At this point, it may be a good idea to check the dependencies of the package
you just built. This will head off OS version mistakes, and allow you to
identify potential incompatibilities before release. For example, it is worth
checking that currently common versions of Ubuntu meet the SDL2 requirements
imposed by your debs (and high version requirements can also be a sign that
you built against the wrong OS or version somehow). You can use `dpkg -I` to
do this, for example:
dpkg -I /var/cache/pbuilder/result/crawl-tiles_0.24.0-1_amd64.deb
This will show a result something like (abbreviated):
Package: crawl-tiles
Source: crawl
Version: 2:0.24.0-1
Architecture: amd64
Maintainer: the DCSS Development Team <crawl-ref-discuss@lists.sourceforge.net>
Installed-Size: 10205
Depends: libc6 (>= 2.14), libfreetype6 (>= 2.2.1), libgcc1 (>= 1:3.4), libgl1-mesa-glx | libgl1, libglu1-mesa | libglu1, liblua5.1-0, libsdl2-2.0-0 (>= 2.0.4), libsdl2-image-2.0-0 (>= 2.0.1), libsqlite3-0 (>= 3.5.9), libstdc++6 (>= 5.2), zlib1g (>= 1:1.1.4), crawl-common (= 2:0.24.0-1), crawl-tiles-data (= 2:0.24.0-1), fonts-dejavu-core
These dependencies (built against debian oldstable at the time) are reasonable,
because Ubuntu xenial (at the time the most common LTS version) provides
libsdl2 2.0.4.
## 4. Install files into the official crawl PPA
You'll need to upload all the files produced for this version in
`/var/cache/pbuilder/result` (not just the deb and dsc files) to CDO under the
`crawl` account. To keep the home directory clean, create and use a staging
directory `~/upload/VERSION/deb-files/`.
### 4.1 Install a new repo component (major release only)
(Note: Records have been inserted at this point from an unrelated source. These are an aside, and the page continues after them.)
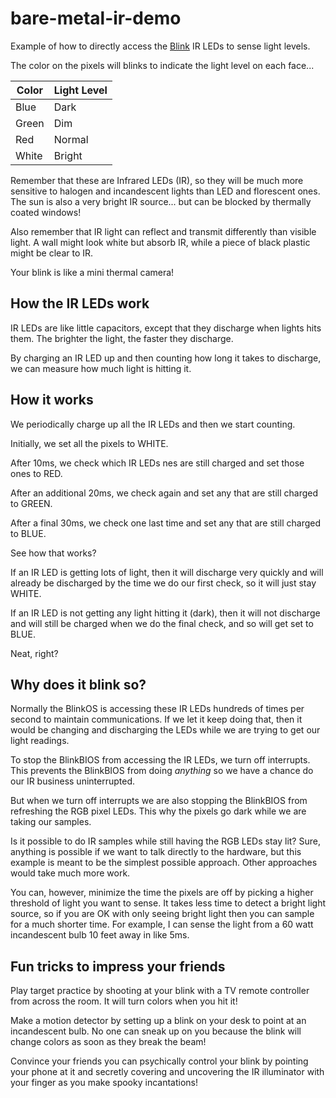 # bare-metal-ir-demo

Example of how to directly access the [Blink](https://move38.com/collections/blinks) IR LEDs to sense light levels. 

The color on the pixels will blinks to indicate the light level on each face...

| Color | Light Level |
|-|-|
| Blue | Dark |
| Green | Dim |
| Red | Normal |
| White | Bright |

Remember that these are Infrared LEDs (IR), so they will be much more sensitive to halogen and incandescent lights than LED and florescent ones. The sun is also a very bright IR source... but can be blocked by thermally coated windows! 

Also remember that IR light can reflect and transmit differently than visible light. A wall might look white but absorb IR, while a piece of black plastic might be clear to IR.  

Your blink is like a mini thermal camera!

## How the IR LEDs work

IR LEDs are like little capacitors, except that they discharge when lights hits them. The brighter the light, the faster they discharge. 

By charging an IR LED up and then counting how long it takes to discharge, we can measure how much light is hitting it. 

## How it works

We periodically charge up all the IR LEDs and then we start counting. 

Initially, we set all the pixels to WHITE. 

After 10ms, we check which IR LEDs nes are still charged and set those ones to RED. 

After an additional 20ms, we check again and set any that are still charged to GREEN.

After a final 30ms, we check one last time and set any that are still charged to BLUE.

See how that works?

If an IR LED is getting lots of light, then it will discharge very quickly and will already be discharged by the time we do our first check, so it will just stay WHITE.   

If an IR LED is not getting any light hitting it (dark), then it will not discharge and will still be charged when we do the final check, and so will get set to BLUE. 

Neat, right?

## Why does it blink so?

Normally the BlinkOS is accessing these IR LEDs hundreds of times per second to maintain communications. If we let it keep doing that, then it would be changing and discharging the LEDs while we are trying to get our light readings. 

To stop the BlinkBIOS from accessing the IR LEDs, we turn off interrupts. This prevents the BlinkBIOS from doing *anything* so we have a chance do our IR business uninterrupted. 

But when we turn off interrupts we are also stopping the BlinkBIOS from refreshing the RGB pixel LEDs. This why the pixels go dark while we are taking our samples. 

Is it possible to do IR samples while still having the RGB LEDs stay lit? Sure, anything is possible if we want to talk directly to the hardware, but this example is meant to be the simplest possible approach. Other approaches would take much more work.

You can, however, minimize the time the pixels are off by picking a higher threshold of light you want to sense. It takes less time to detect a bright light source, so if you are OK with only seeing bright light then you can sample for a much shorter time. For example, I can sense the light from a 60 watt incandescent bulb 10 feet away in like 5ms.  

## Fun tricks to impress your friends	

Play target practice by shooting at your blink with a TV remote controller from across the room. It will turn colors when you hit it!

Make a motion detector by setting up a blink on your desk to point at an incandescent bulb. No one can sneak up on you because the blink will change colors as soon as they break the beam!

Convince your friends you can psychically control your blink by pointing your phone at it and secretly covering and uncovering the IR illuminator with your finger as you make spooky incantations!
For point releases, this step should be skipped.
For major releases, we make a new release component for all releases of that
version. If you're logged into CDO, edit the `deb/conf/distributions` file,
adding the new version in the "Components:" field before the final entry for
"trunk", e.g. for 0.17:
Components: 0.10 0.11 0.12 0.13 0.14 0.15 0.16 0.17 trunk
### 4.2 Install the debian packages into the repository
Install the .deb files and the .dsc file using `reprepro`. An example using 0.17
and `~/upload/0.17.0/deb-files` as a staging directory:
cd ~/deb
for i in ../upload/0.17.0/deb-files/*.deb
do reprepro -C 0.17 includedeb crawl "$i"; done
for i in ../upload/0.17.0/deb-files/*.dsc
do reprepro -C 0.17 includedsc crawl "$i"; done
Note that the other files produced by pdebuild in `/var/cache/pbuilder/result`
(section 3.3) must be present in the same directory as the dsc file you
install.
Note: If you messed something up and need to upload a new build of packages
for a version already installed in the repo, you can remove the installed
debs with a command like the following (run from ~/deb):
reprepro -C 0.17 remove crawl crawl crawl-common crawl-tiles crawl-tiles-data crawl-tiles-dbgsym crawl-dbgsym
Test that the repository packages are working by following the apt instructions
on the download page to install and run them.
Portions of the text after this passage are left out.